During the summer months, the Rotary Club of Saundersfoot held several duck races in Saundersfoot Harbour courtesy of the Harbour Commissioners that were really well supported by the public.

On such occasions, the duck selling took place in close proximity to other stalls occupied by volunteers raising funds for the RNLI. Several Rotarians own boats and they fully appreciate the important role that RNLI play in rescuing people from the sea; in addition, the wife of one of the club members is an RNLI Saundersfoot branch member.

As a result, it was agreed that the Rotarians would link with the RNLI members to arrange a duck race, with the profits contributing to the fund-raising undertaken by the Saundersfoot branch of the RNLI. The race took place on a beautifully sunny summer's day and was a great success. It was a great example of two different fund-raising organisations working together in harmony.

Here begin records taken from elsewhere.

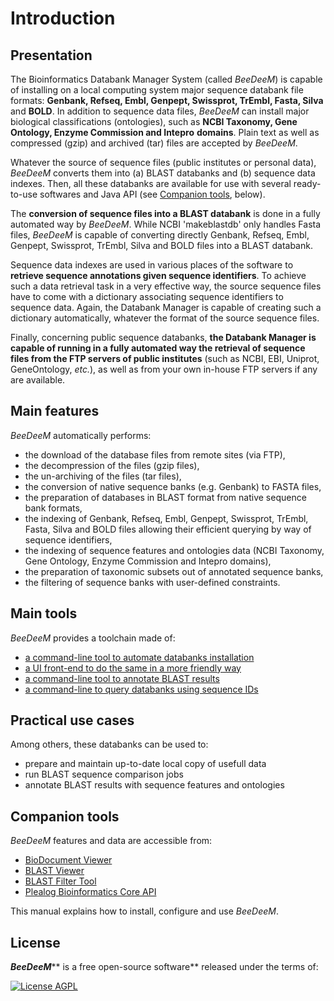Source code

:# Introduction

## Presentation

The Bioinformatics Databank Manager System (called _BeeDeeM_) is capable of installing on a local computing system major sequence databank file formats: **Genbank, Refseq, Embl, Genpept, Swissprot, TrEmbl, Fasta, Silva** and **BOLD**. In addition to sequence data files, _BeeDeeM_ can install major biological classifications (ontologies), such as **NCBI Taxonomy, Gene Ontology, Enzyme Commission and Intepro** **domains**. Plain text as well as compressed (gzip) and archived (tar) files are accepted by _BeeDeeM_.

Whatever the source of sequence files (public institutes or personal data), _BeeDeeM_ converts them into (a) BLAST databanks and (b) sequence data indexes. Then, all these databanks are available for use with several ready-to-use softwares and Java API (see [Companion tools](./#companion-tools), below).

The **conversion of sequence files into a BLAST databank** is done in a fully automated way by _BeeDeeM_. While NCBI 'makeblastdb' only handles Fasta files, _BeeDeeM_ is capable of converting directly Genbank, Refseq, Embl, Genpept, Swissprot, TrEmbl, Silva and BOLD files into a BLAST databank.

Sequence data indexes are used in various places of the software to **retrieve sequence annotations given sequence identifiers**. To achieve such a data retrieval task in a very effective way, the source sequence files have to come with a dictionary associating sequence identifiers to sequence data. Again, the Databank Manager is capable of creating such a dictionary automatically, whatever the format of the source sequence files.

Finally, concerning public sequence databanks, **the Databank Manager is capable of running in a fully automated way the retrieval of sequence files from the FTP servers of public institutes** (such as NCBI, EBI, Uniprot, GeneOntology, _etc._), as well as from your own in-house FTP servers if any are available.

## Main features

_BeeDeeM_ automatically performs:

* the download of the database files from remote sites (via FTP),
* the decompression of the files (gzip files),
* the un-archiving of the files (tar files),
* the conversion of native sequence banks (e.g. Genbank) to FASTA files,
* the preparation of databases in BLAST format from native sequence bank formats,
* the indexing of Genbank, Refseq, Embl, Genpept, Swissprot, TrEmbl, Fasta, Silva and BOLD files allowing their efficient querying by way of sequence identifiers,
* the indexing of sequence features and ontologies data (NCBI Taxonomy, Gene Ontology, Enzyme Commission and Intepro domains),
* the preparation of taxonomic subsets out of annotated sequence banks,
* the filtering of sequence banks with user-defined constraints.

## Main tools

_BeeDeeM_ provides a toolchain made of:

* [a command-line tool to automate databanks installation](getting-started/)
* [a UI front-end to do the same in a more friendly way](getting-started-1/)
* [a command-line tool to annotate BLAST results](utils/cmdline-annotate.md)
* [a command-line to query databanks using sequence IDs](utils/cmdline-query.md)

## Practical use cases

Among others, these databanks can be used to:

* prepare and maintain up-to-date local copy of usefull data
* run BLAST sequence comparison jobs
* annotate BLAST results with sequence features and ontologies

## Companion tools

_BeeDeeM_ features and data are accessible from:

* [BioDocument Viewer](https://github.com/pgdurand/BioDocumentViewer)
* [BLAST Viewer](https://github.com/pgdurand/BlastViewer)
* [BLAST Filter Tool](https://github.com/pgdurand/BLAST-Filter-Tool)
* [Plealog Bioinformatics Core API](https://github.com/pgdurand/Bioinformatics-Core-API)

This manual explains how to install, configure and use _BeeDeeM_.

## License

_**BeeDeeM**_** is a free open-source software** released under the terms of:

[![License AGPL](https://img.shields.io/badge/license-Affero%20GPL%203.0-blue.svg)](https://www.gnu.org/licenses/agpl-3.0.txt)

On a chilly October evening, with Rotarians wrapped up in coats and scarves, they walked through Tenby town towards the lifeboat station. As they neared the station, they looked out at the dark sea and listened to the waves crashing on the shoreline. They were glad to be visiting the lifeboat station and not taking a boat trip into the darkness.

Inside the lifeboat station, the members of the Rotary Club of Saundersfoot again met with the Saundersfoot RNLI members who had been involved with the Saundersfoot duck race, but their host for the evening was David Rees, who gave a fascinating talk about the history of the RNLI and Tenby lifeboat station.

David explained that Sir William Hillary first thought of the idea of a national institution for the preservation of life and property from shipwreck which started in 1824. The first lifeboat station in Tenby was established by the Shipwrecked Fishermen and Mariners Royal Benevolent Society in 1852, but this was taken over by the RNLI in 1854.

In those early days, the boat was dragged on a cart to the sea by a team of volunteers who then rowed the boat through the surf. One of the oars from this first lifeboat is kept in the current lifeboat station and the Rotarians marvelled at the stamina of the men who rowed through treacherous seas with such large heavy oars. Fortunately, from 1923, there were motorised lifeboats at Tenby, but these were nothing like the motorised lifeboats we see today.

The existing Tamar Class lifeboat (the Haydn Miller) was put into service in 2006, and is a fascinating craft, with self-righting ability and two 1,000hp engines.

Whilst it is virtually unsinkable, it still needs a crew of brave volunteers to rescue people in distress at sea. The volunteers come from all walks of life and respond instantly to their individual pager call; typically the lifeboat is launched within seven to 10 minutes of such a call being received.

At the end of the visit, club president Neil Sefton thanked David Rees for the excellent way he had explained the history and work of the station and thanked the volunteers from Saundersfoot RNLI for arranging the visit.